31 Oct 2019 9 minute read
Photo by Luis Del Río Camacho on Unsplash

Yes, we all know that ghosts don’t exist, but it’s one thing to believe that and another not to walk slightly faster through the graveyard when you’re alone after dark…

Halloween may have become a tacky American import, but it’s spooky foundations are believed to be in the pagan Celtic festivals such as the Welsh Calan Gaeaf that marked the transition into winter.

It was believed that at this time of year the boundary between our world and the Otherworld became thinner and this allowed gods and spirits to invade our world.

What isn’t in doubt is that, as days shorten, the clocks go back, spiders and other critters invade the home, and the decaying leaves fall from the now skeletal trees, there is a spookier feel to this time of year.

Which means that it’s a perfect time to gather around and scare each other silly with a few ghostly tales from Wales…

Image by Couleur from Pixabay
  1. Gwenllian ferch Gruffydd, Kidwelly Castle

Gwenllian ferch Gruffydd was Princess of Deheubarth, the youngest daughter of Gruffydd ap Cynan, Prince of Gwynedd, and his wife, Angharad.

In 1136 Gwenllian’s husband, Gruffydd ap Rhys, left her to seek reinforcements in his fight against the invading Normans.

With her husband gone, Gwenllian took matters into her own hands and defended her lands against the invading army.

Despite her actions inspiring a comeback that held the Normans at bay for decades, Gwenllian herself fell near Kidwelly Castle.

Her headless body is still seen roaming the field, called Maes Gwenllian, where she was captured and mercilessly executed.

Lord Penrhyn fox hunting
  1. Lord Penrhyn’s ghost, Penrhyn Castle, Bangor

Penrhyn castle is a spooky spot, said to be haunted by the ghost Lady Alice Douglas Pennant, amongst others. But perhaps the scariest ghost there is that of Lord Penrhyn himself.

His is often seen roaming what was his sitting room or one of his bedrooms.

The family’s massive wealth was made from the transatlantic slave trade, Jamaican sugar plantations, and the back-breaking work of thousands of workers at the Penrhyn slate quarry.

Perhaps it’s one of the few locations in Wales where the truth is bloodier and scarier than the legend.

Devil’s Bridge. Picture by Mark Kent (CC BY-SA 2.0).
  1. The Devil himself, Devil’s Bridge, Ceredigion

No doubt one of the spookiest locations in Wales, Devil’s Brideg is unusual in that three separate bridges are coexistent, each one built upon the previous bridge.
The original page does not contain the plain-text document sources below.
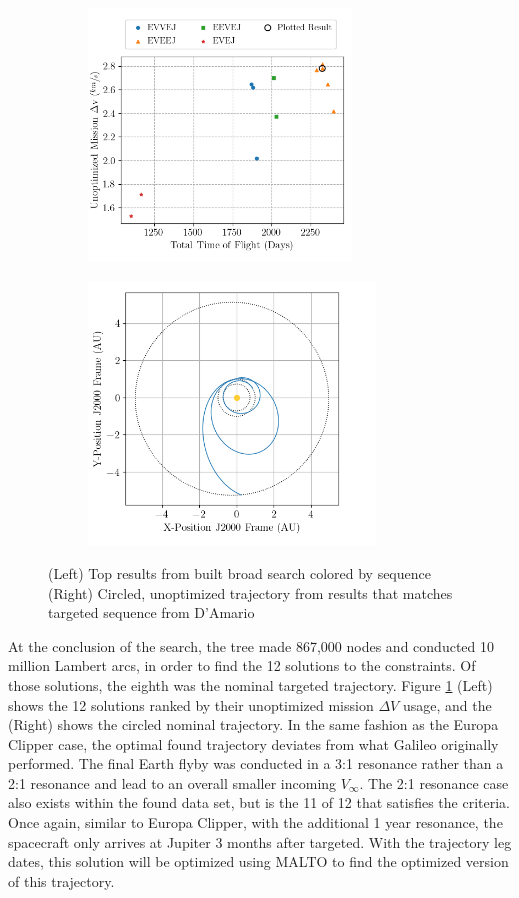 \documentclass[letterpaper, preprint, paper,11pt]{AAS}	%
\begin{document}
\begin{figure}[htb]
    \begin{subfigure}
        \centering\includegraphics[width=2.75in]{./fig/galileoResults.png}
    \end{subfigure}
    \begin{subfigure}
        \centering\includegraphics[width=3in]{./fig/galileoMCTS.png}
    \end{subfigure}
    \caption{(Left) Top results from built broad search colored by sequence\hspace{1em} (Right) Circled, unoptimized trajectory from results that matches targeted sequence from D'Amario \cite{DAmario1992}}
    \label{fig:galiResults}
\end{figure}

At the conclusion of the search, the tree made 867,000 nodes and conducted 10 million Lambert arcs, in order to find the 12 solutions to the constraints. Of those solutions, the eighth was the nominal targeted trajectory. Figure \ref*{fig:galiResults} (Left) shows the 12 solutions ranked by their unoptimized mission $\Delta V$ usage, and the (Right) shows the circled nominal trajectory. In the same fashion as the Europa Clipper case, the optimal found trajectory deviates from what Galileo originally performed. The final Earth flyby was conducted in a 3:1 resonance rather than a 2:1 resonance and lead to an overall smaller incoming $V_\infty$. The 2:1 resonance case also exists within the found data set, but is the 11 of 12 that satisfies the criteria. Once again, similar to Europa Clipper, with the additional 1 year resonance, the spacecraft only arrives at Jupiter 3 months after targeted. With the trajectory leg dates, this solution will be optimized using MALTO to find the optimized version of this trajectory. 
\end{document}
The original bridge is medieval and the second one, a stone structure, built in 1753 and upgraded in 1777 and in 1814, was erected when the original bridge was thought to be unstable.

According to a legend the devil appeared to an old woman here and offer to build her the bridge on condition that he could claim the soul of the first to cross over it.
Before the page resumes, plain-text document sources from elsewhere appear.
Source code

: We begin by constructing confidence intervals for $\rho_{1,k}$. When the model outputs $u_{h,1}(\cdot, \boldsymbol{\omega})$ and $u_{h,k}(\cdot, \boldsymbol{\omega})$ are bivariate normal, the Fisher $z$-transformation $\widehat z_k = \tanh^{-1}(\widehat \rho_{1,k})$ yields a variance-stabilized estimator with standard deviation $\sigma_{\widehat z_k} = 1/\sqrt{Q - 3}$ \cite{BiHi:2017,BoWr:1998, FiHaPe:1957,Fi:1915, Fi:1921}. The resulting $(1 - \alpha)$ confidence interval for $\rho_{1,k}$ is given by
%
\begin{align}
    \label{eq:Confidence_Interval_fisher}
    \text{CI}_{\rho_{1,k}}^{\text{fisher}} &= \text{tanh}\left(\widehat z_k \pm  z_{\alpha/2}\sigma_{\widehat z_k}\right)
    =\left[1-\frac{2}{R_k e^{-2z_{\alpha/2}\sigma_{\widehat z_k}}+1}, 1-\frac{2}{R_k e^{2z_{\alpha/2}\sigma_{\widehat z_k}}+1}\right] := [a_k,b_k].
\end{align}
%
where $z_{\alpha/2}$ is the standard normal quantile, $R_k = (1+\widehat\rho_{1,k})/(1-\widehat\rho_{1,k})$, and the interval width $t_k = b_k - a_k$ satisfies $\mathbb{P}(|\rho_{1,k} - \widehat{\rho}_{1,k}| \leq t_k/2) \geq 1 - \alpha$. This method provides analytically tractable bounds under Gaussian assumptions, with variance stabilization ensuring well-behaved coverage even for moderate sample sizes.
Once the bridge was completed, she threw a crust of bread over the bridge, and her dog ran across to eat it, and the devil was left with only the soul of the dog.

However, the name Devil’s Brideg is common across Europe where unusual medieval bridges exist. And there is often as an associated legend suggesting that it was built in exchange for a soul.

At the Welsh Devil’s Bridge, an added spookiness factor has been added by this location’s connection with the Hinterland / Y Gwyll series, where the hero DCI Mathias investigates child abuse at a home for children.

Image by Neil Chappell from Pixabay
  1. Toili, Llangattock

The Toili are phantom funerals that have been witnessed across mid-Wales. Up to the first half of the last century, rural residents would spot the funerals go past and only realise later that they have witnessed a premonition of someone’s death.

The most memorable of these tales relates to the village off Llangattock in Powys where a farmer saw a phantom funeral travelling through the air above him. The next day it snowed very heavily and the mourners had to trudge through the thick snow above the hedgerows.

There are fewer recent sightings of Toili, perhaps because a phantom hearse going past at 40mph is harder to spot.

A related tale common in mid-Wales is the canwyll gorff, or corpse candle. It is said that when someone dies their soul is seen as a whispering flame travelling across the land and into the churchyard.

When a child dies, the light travelling to the churchyard is slightly fainter.

Anglesey Arms (left) outside the walls of Caernarfon Castle.
  1. Ghost of the Anglesey Arms, Caernarfon

The Anglesey Arms is a traditional Welsh inn built in the shadow of Caernarfon Castle and overlooking the Menai Strait.

On sunny days a place on the wall outside the pub is at a premium as the people of Caernarfon enjoy a pint while watching the sun go down to the west.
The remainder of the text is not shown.